World War II began 74 years ago Sunday when German troops invaded Poland. The invasion conclusively discredited the concept of “appeasement” as a foreign policy for, well, the next 74 years. But if the U.S. Congress opposes authorization of the military mission to Syria that President Obama has now handed off to it, and if Obama uses that as an excuse to back further away from enforcement of his “red line,” the “A” word will likely come to dominate the international debate once again.

And Barack Obama, who in his first term was known as the vanquisher of Osama bin Laden, could come out of his second looking more like Neville Chamberlain.

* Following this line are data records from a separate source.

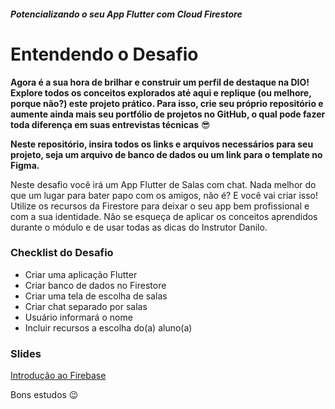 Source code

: 

##### Potencializando o seu App Flutter com Cloud Firestore



# Entendendo o Desafio

 

**Agora é a sua hora de brilhar e construir um perfil de destaque na DIO! Explore todos os conceitos explorados até aqui e replique (ou melhore, porque não?) este projeto prático. Para isso, crie seu próprio repositório e aumente ainda mais seu portfólio de projetos no GitHub, o qual pode fazer toda diferença em suas entrevistas técnicas** 😎

 

**Neste repositório, insira todos os links e arquivos necessários para seu projeto, seja um arquivo de banco de dados ou um link para o template no Figma.**

 

Neste desafio você irá um App Flutter de Salas com chat. Nada melhor do que um lugar para bater papo com os amigos, não é? E você vai criar isso! Utilize os recursos da Firestore para deixar o seu app bem profissional e com a sua identidade. Não se esqueça de aplicar os conceitos aprendidos durante o módulo e de usar todas as dicas do Instrutor Danilo.

 

### **Checklist do Desafio**

- Criar uma aplicação Flutter
- Criar banco de dados no Firestore
- Criar uma tela de escolha de salas
- Criar chat separado por salas
- Usuário informará o nome
- Incluir recursos a escolha do(a) aluno(a)

 

### **Slides**

[Introdução ao Firebase](https://academiapme-my.sharepoint.com/:p:/g/personal/nubia_dio_me/EY_QaAs2-XlOg2qUmPrtbDUBQr5wgjGPU4VRoU2_w_IrRA?e=Oh15x3)

 

 

Bons estudos 😉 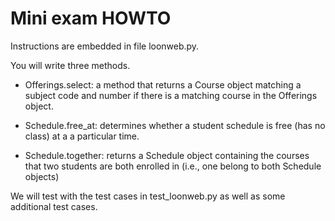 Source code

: # Mini exam HOWTO

Instructions are embedded in file loonweb.py.  

You will write three methods.

- Offerings.select: 
  a method that returns a Course object matching a subject code and number
  if there is a matching course in the Offerings object.
  
- Schedule.free_at: 
  determines whether a student schedule is free (has no class) at a
  a particular time. 
  
- Schedule.together: 
  returns a Schedule object containing the courses that two students
  are both enrolled in (i.e., one belong to both Schedule objects)
 
 
We will test with the test cases in test_loonweb.py as well as some additional test cases.  
    

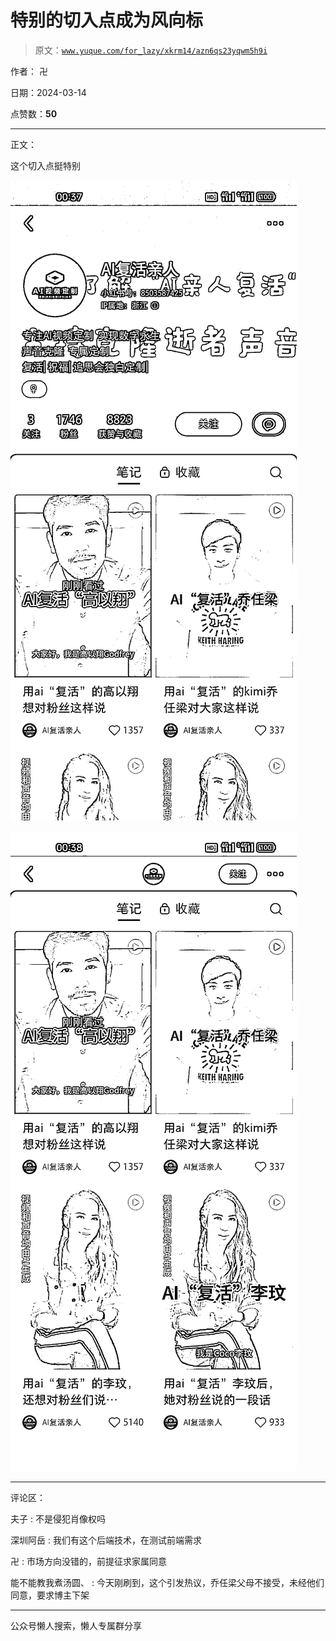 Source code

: # 特别的切入点成为风向标

> 原文：[`www.yuque.com/for_lazy/xkrm14/azn6qs23yqwm5h9i`](https://www.yuque.com/for_lazy/xkrm14/azn6qs23yqwm5h9i)

作者： 卍

日期：2024-03-14

点赞数：**50**

* * *

正文：

这个切入点挺特别

![](img/0b8b6261a4d48975466de384c8033ce3.png)

![](img/7d0a83c62d4b5f04ae4d90ebab920942.png)

* * *

评论区：

夫子 : 不是侵犯肖像权吗

深圳阿岳 : 我们有这个后端技术，在测试前端需求

卍 : 市场方向没错的，前提征求家属同意

能不能教我煮汤圆、 : 今天刚刷到，这个引发热议，乔任梁父母不接受，未经他们同意，要求博主下架

* * *

公众号懒人搜索，懒人专属群分享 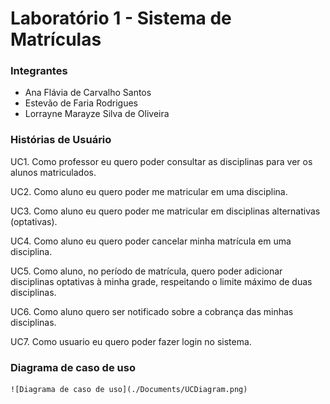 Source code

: # Laboratório 1 - Sistema de Matrículas 

### Integrantes
- Ana Flávia de Carvalho Santos
- Estevão de Faria Rodrigues
- Lorrayne Marayze Silva de Oliveira


### Histórias de Usuário

UC1. Como professor eu quero poder consultar as disciplinas para ver os alunos matriculados.

UC2. Como aluno eu quero poder me matricular em uma disciplina.

UC3. Como aluno eu quero poder me matricular em disciplinas alternativas (optativas).

UC4. Como aluno eu quero poder cancelar minha matrícula em uma disciplina.

UC5. Como aluno, no período de matrícula, quero poder adicionar disciplinas optativas à minha grade, respeitando o limite máximo de duas disciplinas.

UC6. Como aluno quero ser notificado sobre a cobrança das minhas disciplinas.

UC7. Como usuario eu quero poder fazer login no sistema.

### Diagrama de caso de uso
    ![Diagrama de caso de uso](./Documents/UCDiagram.png)
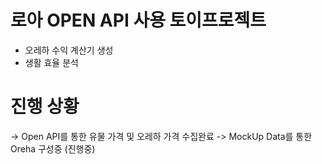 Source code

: # 로아 OPEN API 사용 토이프로젝트

- 오레하 수익 계산기 생성
- 생활 효율 분석


# 진행 상황
-> Open API를 통한 유물 가격 및 오레하 가격 수집완료
-> MockUp Data를 통한 Oreha 구성중 (진행중) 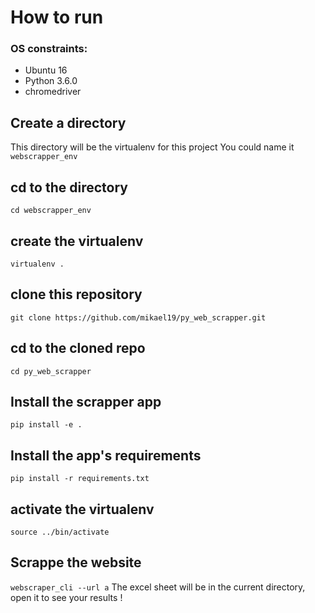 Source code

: # How to run

### OS constraints:
- Ubuntu 16
- Python 3.6.0 
- chromedriver

## Create a directory
This directory will be the virtualenv for this project
You could name it `webscrapper_env`

## cd to the directory
`cd webscrapper_env`

## create the virtualenv
`virtualenv .`

## clone this repository
`git clone https://github.com/mikael19/py_web_scrapper.git`

## cd to the cloned repo
`cd py_web_scrapper`

## Install the scrapper app
`pip install -e .`

## Install the app's requirements
`pip install -r requirements.txt`

## activate the virtualenv 
`source ../bin/activate`

## Scrappe the website
`webscraper_cli --url a`
The excel sheet will be in the current directory, open it to see your results !


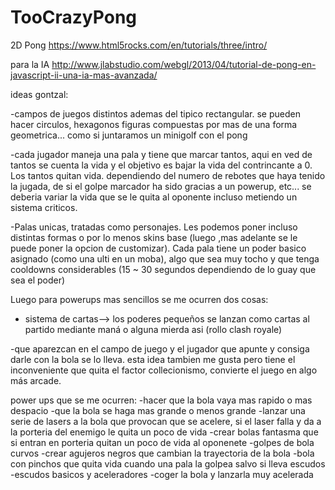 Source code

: # TooCrazyPong
2D Pong 
https://www.html5rocks.com/en/tutorials/three/intro/


para la IA
http://www.jlabstudio.com/webgl/2013/04/tutorial-de-pong-en-javascript-ii-una-ia-mas-avanzada/



ideas gontzal:

-campos de juegos distintos ademas del tipico rectangular. se pueden hacer circulos, hexagonos figuras compuestas por mas de una forma geometrica... como si juntaramos un minigolf con el pong

-cada jugador maneja una pala y tiene que marcar tantos, aqui en ved de tantos se cuenta la vida y el objetivo es bajar la vida del contrincante a 0. Los tantos quitan vida. dependiendo del numero de rebotes que haya tenido la jugada, de si el golpe marcador ha sido gracias a un powerup, etc... se deberia variar la vida que se le quita al oponente incluso metiendo un sistema criticos.

-Palas unicas, tratadas como personajes. Les podemos poner incluso distintas formas o por lo menos skins base (luego ,mas adelante se le puede poner la opcion de customizar).
 Cada pala tiene un poder basico asignado (como una ulti en un moba), algo que sea muy tocho y que tenga cooldowns considerables (15 ~ 30 segundos dependiendo de lo guay que sea el poder)
 
 Luego para powerups mas sencillos se me ocurren dos cosas:
 - sistema de cartas--> los poderes pequeños se lanzan como cartas al partido mediante maná o alguna mierda asi (rollo clash royale)
 
 -que aparezcan en el campo de juego y el jugador que apunte y consiga darle con la bola se lo lleva. esta idea tambien me gusta pero tiene el inconveniente que quita el factor collecionismo, convierte el juego en algo más arcade.
 
power ups que se me ocurren:
-hacer que la bola vaya mas rapido o mas despacio
-que la bola se haga mas grande o menos grande
-lanzar una serie de lasers a la bola que provocan que se acelere, si el laser falla y da a la porteria del enemigo le quita un poco de vida
-crear bolas fantasma que si entran en porteria quitan un poco de vida al oponenete
-golpes de bola curvos
-crear agujeros negros que cambian la trayectoria de la bola
-bola con pinchos que quita vida cuando una pala la golpea salvo si lleva escudos
-escudos basicos y aceleradores
-coger la bola y lanzarla muy acelerada
 
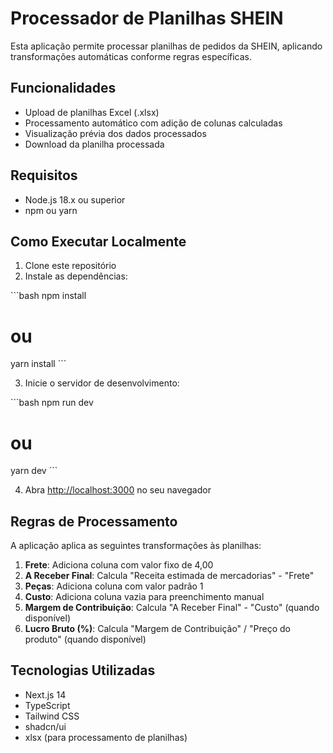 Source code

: # Processador de Planilhas SHEIN

Esta aplicação permite processar planilhas de pedidos da SHEIN, aplicando transformações automáticas conforme regras específicas.

## Funcionalidades

- Upload de planilhas Excel (.xlsx)
- Processamento automático com adição de colunas calculadas
- Visualização prévia dos dados processados
- Download da planilha processada

## Requisitos

- Node.js 18.x ou superior
- npm ou yarn

## Como Executar Localmente

1. Clone este repositório
2. Instale as dependências:

\`\`\`bash
npm install
# ou
yarn install
\`\`\`

3. Inicie o servidor de desenvolvimento:

\`\`\`bash
npm run dev
# ou
yarn dev
\`\`\`

4. Abra [http://localhost:3000](http://localhost:3000) no seu navegador

## Regras de Processamento

A aplicação aplica as seguintes transformações às planilhas:

1. **Frete**: Adiciona coluna com valor fixo de 4,00
2. **A Receber Final**: Calcula "Receita estimada de mercadorias" - "Frete"
3. **Peças**: Adiciona coluna com valor padrão 1
4. **Custo**: Adiciona coluna vazia para preenchimento manual
5. **Margem de Contribuição**: Calcula "A Receber Final" - "Custo" (quando disponível)
6. **Lucro Bruto (%)**: Calcula "Margem de Contribuição" / "Preço do produto" (quando disponível)

## Tecnologias Utilizadas

- Next.js 14
- TypeScript
- Tailwind CSS
- shadcn/ui
- xlsx (para processamento de planilhas)
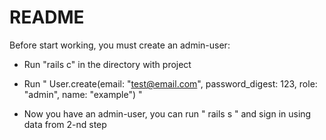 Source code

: # README

Before start working, you must create an admin-user:

* Run "rails c" in the directory with project

* Run " User.create(email: "test@email.com", password_digest: 123, role: "admin", name: "example") "

* Now you have an admin-user, you can run " rails s " and sign in using data from 2-nd step


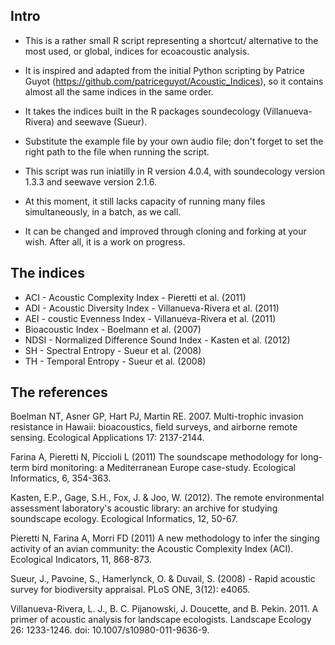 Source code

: ## Intro

- This is a rather small R script representing a shortcut/ alternative to the most used, or global, indices for ecoacoustic analysis.

- It is inspired and adapted from the initial Python scripting by Patrice Guyot (https://github.com/patriceguyot/Acoustic_Indices), so it contains almost all the same indices in the same order.

- It takes the indices built in the R packages soundecology (Villanueva-Rivera) and seewave (Sueur).

- Substitute the example file by your own audio file; don't forget to set the right path to the file when running the script.

-  This script was run iniatilly in R version 4.0.4, with soundecology version 1.3.3 and seewave version 2.1.6.

- At this moment, it still lacks capacity of running many files simultaneously, in a batch, as we call.

- It can be changed and improved through cloning and forking at your wish. After all, it is a work on progress.

## The indices

- ACI - Acoustic Complexity Index - Pieretti et al. (2011)
- ADI - Acoustic Diversity Index - Villanueva-Rivera et al. (2011)
- AEI - coustic Evenness Index - Villanueva-Rivera et al. (2011)
- Bioacoustic Index - Boelmann et al. (2007)
- NDSI - Normalized Difference Sound Index - Kasten et al. (2012)
- SH - Spectral Entropy - Sueur et al. (2008)
- TH - Temporal Entropy - Sueur et al. (2008)

## The references

Boelman NT, Asner GP, Hart PJ, Martin RE. 2007. Multi-trophic invasion resistance in Hawaii: bioacoustics, field surveys, and airborne remote sensing. Ecological Applications 17: 2137-2144.

Farina A, Pieretti N, Piccioli L (2011) The soundscape methodology for long-term bird monitoring: a Mediterranean Europe case-study. Ecological Informatics, 6, 354-363.

Kasten, E.P., Gage, S.H., Fox, J. & Joo, W. (2012). The remote environmental assessment laboratory's acoustic library: an archive for studying soundscape ecology. Ecological Informatics, 12, 50-67.

Pieretti N, Farina A, Morri FD (2011) A new methodology to infer the singing activity of an avian community: the Acoustic Complexity Index (ACI). Ecological Indicators, 11, 868-873.

Sueur, J., Pavoine, S., Hamerlynck, O. & Duvail, S. (2008) - Rapid acoustic survey for biodiversity appraisal. PLoS ONE, 3(12): e4065.

Villanueva-Rivera, L. J., B. C. Pijanowski, J. Doucette, and B. Pekin. 2011. A primer of acoustic analysis for landscape ecologists. Landscape Ecology 26: 1233-1246. doi: 10.1007/s10980-011-9636-9.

I don’t want to overstate things. Bashar al-Assad, a tinpot dictator who is fighting only for his own survival, is no Hitler. He’s not set to overrun an entire continent. And the “lessons of Munich” and the dangers of appeasement are generally overdrawn. But, after all, it was Secretary of State John Kerry who lumped Assad with the Fuehrer on the talk shows Sunday, saying that he “now joins the list of Adolf Hitler and Saddam Hussein [who] have used these weapons in time of war.” (Technically, Hitler’s only use of gas was not on the battlefield but to kill millions in extermination camps.)

These are also the clear implications of the president’s own words.

Not to mention it was the clear implication of the words that departing speechwriter Jon Favreau crafted for Obama’s second inauguration address this past January. As Joel Pollack wrote back then at Big Peace:

It was either an embarrassing slip, or a frightening revelation of the president’s true worldview. Either way, the words “peace in our time,” made infamous by British Prime Minister Neville Chamberlain as he promised an illusory peace with Adolf Hitler in 1938, should never have been in President Barack Obama’s second inaugural address. Yet they were, and went virtually unnoticed until caught by conservatives on social media.

The phrase appeared in a passage on foreign policy, in which the president pledged to defend the nation while resolving differences peacefully [emphasis added]:

And we must be a source of hope to the poor, the sick, the marginalized, the victims of prejudice–not out of mere charity, but because peace in our time requires the constant advance of those principles that our common creed describes: tolerance and opportunity; human dignity and justice.

That’s Favreau on the left, appropriately enough:

The environment that he and Mr. Obama were steeped in before assuming power was remarkably similar to the intellectual culture that enabled Chamberlain’s appeasement in 1938. No one should be surprised that it’s producing similar results today.